═════ Information shown ═════

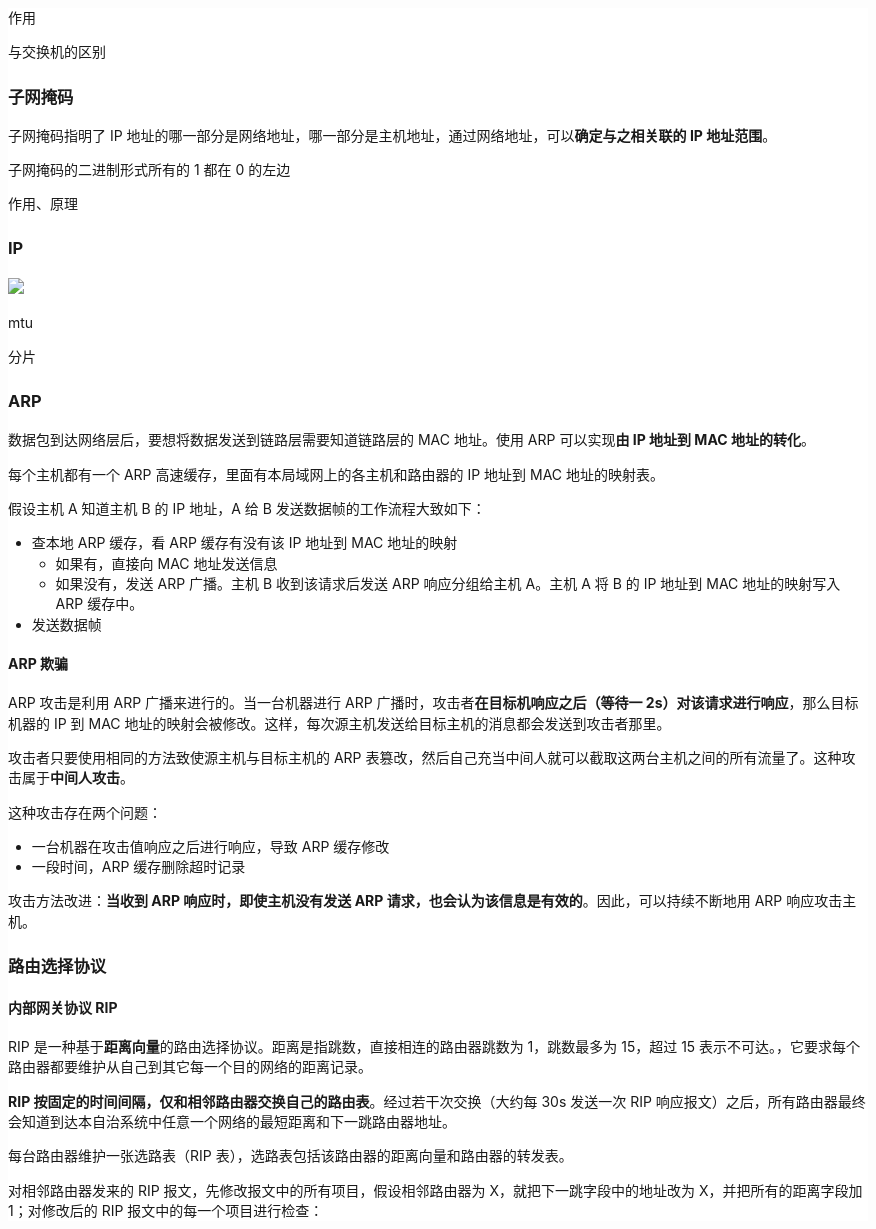 作用

与交换机的区别

### 子网掩码

子网掩码指明了 IP 地址的哪一部分是网络地址，哪一部分是主机地址，通过网络地址，可以**确定与之相关联的 IP 地址范围**。

子网掩码的二进制形式所有的 1 都在 0 的左边

作用、原理

### IP

![](https://cs-notes-1256109796.cos.ap-guangzhou.myqcloud.com/85c05fb1-5546-4c50-9221-21f231cdc8c5.jpg)

mtu

分片

### ARP

数据包到达网络层后，要想将数据发送到链路层需要知道链路层的 MAC 地址。使用 ARP 可以实现**由 IP 地址到 MAC 地址的转化**。

每个主机都有一个 ARP 高速缓存，里面有本局域网上的各主机和路由器的 IP 地址到 MAC 地址的映射表。

假设主机 A 知道主机 B 的 IP 地址，A 给 B 发送数据帧的工作流程大致如下：

* 查本地 ARP 缓存，看 ARP 缓存有没有该 IP 地址到 MAC 地址的映射
  * 如果有，直接向 MAC 地址发送信息
  * 如果没有，发送 ARP 广播。主机 B 收到该请求后发送 ARP 响应分组给主机 A。主机 A 将 B 的 IP 地址到 MAC 地址的映射写入 ARP 缓存中。
* 发送数据帧

#### ARP 欺骗

ARP 攻击是利用 ARP 广播来进行的。当一台机器进行 ARP 广播时，攻击者**在目标机响应之后（等待一 2s）对该请求进行响应**，那么目标机器的 IP 到 MAC 地址的映射会被修改。这样，每次源主机发送给目标主机的消息都会发送到攻击者那里。

攻击者只要使用相同的方法致使源主机与目标主机的 ARP 表篡改，然后自己充当中间人就可以截取这两台主机之间的所有流量了。这种攻击属于**中间人攻击**。

这种攻击存在两个问题：

* 一台机器在攻击值响应之后进行响应，导致 ARP 缓存修改
* 一段时间，ARP 缓存删除超时记录

攻击方法改进：**当收到 ARP 响应时，即使主机没有发送 ARP 请求，也会认为该信息是有效的**。因此，可以持续不断地用 ARP 响应攻击主机。

### 路由选择协议

#### **内部网关协议 RIP**

RIP 是一种基于**距离向量**的路由选择协议。距离是指跳数，直接相连的路由器跳数为 1，跳数最多为 15，超过 15 表示不可达。，它要求每个路由器都要维护从自己到其它每一个目的网络的距离记录。

**RIP 按固定的时间间隔，仅和相邻路由器交换自己的路由表**。经过若干次交换（大约每 30s 发送一次 RIP 响应报文）之后，所有路由器最终会知道到达本自治系统中任意一个网络的最短距离和下一跳路由器地址。

每台路由器维护一张选路表（RIP 表），选路表包括该路由器的距离向量和路由器的转发表。

对相邻路由器发来的 RIP 报文，先修改报文中的所有项目，假设相邻路由器为 X，就把下一跳字段中的地址改为 X，并把所有的距离字段加 1；对修改后的 RIP 报文中的每一个项目进行检查：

═════

Task description:
Exactly the lines from the one containing "攻击方法改进：**当收到 ARP 响应时，即使主机没有发送" through the end of the records above are to be printed, and no others.

Result for this task:
攻击方法改进：**当收到 ARP 响应时，即使主机没有发送 ARP 请求，也会认为该信息是有效的**。因此，可以持续不断地用 ARP 响应攻击主机。

### 路由选择协议

#### **内部网关协议 RIP**

RIP 是一种基于**距离向量**的路由选择协议。距离是指跳数，直接相连的路由器跳数为 1，跳数最多为 15，超过 15 表示不可达。，它要求每个路由器都要维护从自己到其它每一个目的网络的距离记录。

**RIP 按固定的时间间隔，仅和相邻路由器交换自己的路由表**。经过若干次交换（大约每 30s 发送一次 RIP 响应报文）之后，所有路由器最终会知道到达本自治系统中任意一个网络的最短距离和下一跳路由器地址。

每台路由器维护一张选路表（RIP 表），选路表包括该路由器的距离向量和路由器的转发表。

对相邻路由器发来的 RIP 报文，先修改报文中的所有项目，假设相邻路由器为 X，就把下一跳字段中的地址改为 X，并把所有的距离字段加 1；对修改后的 RIP 报文中的每一个项目进行检查：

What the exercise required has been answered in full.